Revisiting Self-Supervised Heterogeneous Graph Learning from Spectral Clustering Perspective
Yujie Mo, Zhihe Lu, Runpeng Yu, Xiaofeng Zhu, Xinchao Wang
TL;DR
The paper tackles noise in self-supervised heterogeneous graph learning and underutilization of cluster-level information by reframing SHGL through spectral clustering. It introduces SCHOOL, a framework that employs rank-constrained spectral clustering to produce an affinity matrix with exactly $c$ connected components and uses a projection-based, eigendecomposition–free route to obtain a cluster assignment matrix that aligns with spectral structure via a spectral loss.
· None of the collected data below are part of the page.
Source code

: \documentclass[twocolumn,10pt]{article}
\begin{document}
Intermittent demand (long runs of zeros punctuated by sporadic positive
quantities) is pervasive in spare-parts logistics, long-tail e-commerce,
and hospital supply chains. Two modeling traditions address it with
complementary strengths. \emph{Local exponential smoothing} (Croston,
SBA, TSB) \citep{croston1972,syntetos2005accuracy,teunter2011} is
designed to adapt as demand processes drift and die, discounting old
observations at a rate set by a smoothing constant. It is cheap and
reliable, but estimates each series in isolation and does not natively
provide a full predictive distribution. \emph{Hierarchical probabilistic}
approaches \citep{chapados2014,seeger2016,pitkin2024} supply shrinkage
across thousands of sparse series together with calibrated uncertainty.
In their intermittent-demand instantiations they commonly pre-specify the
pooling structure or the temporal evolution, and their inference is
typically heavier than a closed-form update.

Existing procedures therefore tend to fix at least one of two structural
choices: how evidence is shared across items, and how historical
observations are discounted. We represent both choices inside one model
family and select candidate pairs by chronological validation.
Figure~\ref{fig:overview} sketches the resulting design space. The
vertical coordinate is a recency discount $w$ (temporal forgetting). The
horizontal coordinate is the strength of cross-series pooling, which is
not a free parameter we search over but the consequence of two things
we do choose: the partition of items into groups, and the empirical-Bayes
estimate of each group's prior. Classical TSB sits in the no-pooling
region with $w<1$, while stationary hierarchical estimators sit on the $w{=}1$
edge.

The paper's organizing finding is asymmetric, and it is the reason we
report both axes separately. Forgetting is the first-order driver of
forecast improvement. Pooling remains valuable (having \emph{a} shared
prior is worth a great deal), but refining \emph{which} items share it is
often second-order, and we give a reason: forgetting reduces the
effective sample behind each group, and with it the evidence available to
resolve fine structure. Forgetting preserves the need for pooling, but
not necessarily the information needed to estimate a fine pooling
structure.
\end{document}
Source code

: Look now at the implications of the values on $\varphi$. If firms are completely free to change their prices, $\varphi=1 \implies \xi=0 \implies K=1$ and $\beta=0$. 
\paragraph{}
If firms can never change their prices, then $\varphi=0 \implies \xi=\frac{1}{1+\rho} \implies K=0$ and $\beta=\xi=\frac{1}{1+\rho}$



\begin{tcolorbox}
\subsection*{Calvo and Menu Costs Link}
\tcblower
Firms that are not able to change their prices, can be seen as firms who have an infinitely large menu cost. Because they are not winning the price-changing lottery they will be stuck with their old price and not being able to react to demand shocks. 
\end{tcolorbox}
It further enhances representations with node- and cluster-level dual consistency constraints, yielding a final objective $\mathcal{J} = \mathcal{L}_{sp} + \mu \mathcal{L}_{nc} + \delta \mathcal{L}_{cc}$ and concatenated node representations for downstream tasks. Theoretical results show partitions into $c$ classes with improved generalization, and experiments on both heterogeneous and homogeneous graphs demonstrate consistent improvements over state-of-the-art SHGL methods in node classification and clustering. Overall, the work provides a principled, scalable bridge between SHGL and spectral clustering with practical gains for diverse graph learning tasks.
Abstract
Self-supervised heterogeneous graph learning (SHGL) has shown promising potential in diverse scenarios. However, while existing SHGL methods share a similar essential with clustering approaches, they encounter two significant limitations: (i) noise in graph structures is often introduced during the message-passing process to weaken node representations, and (ii) cluster-level information may be inadequately captured and leveraged, diminishing the performance in downstream tasks. In this paper, we address these limitations by theoretically revisiting SHGL from the spectral clustering perspective and introducing a novel framework enhanced by rank and dual consistency constraints. Specifically, our framework incorporates a rank-constrained spectral clustering method that refines the affinity matrix to exclude noise effectively. Additionally, we integrate node-level and cluster-level consistency constraints that concurrently capture invariant and clustering information to facilitate learning in downstream tasks. We theoretically demonstrate that the learned representations are divided into distinct partitions based on the number of classes and exhibit enhanced generalization ability across tasks. Experimental results affirm the superiority of our method, showcasing remarkable improvements in several downstream tasks compared to existing methods.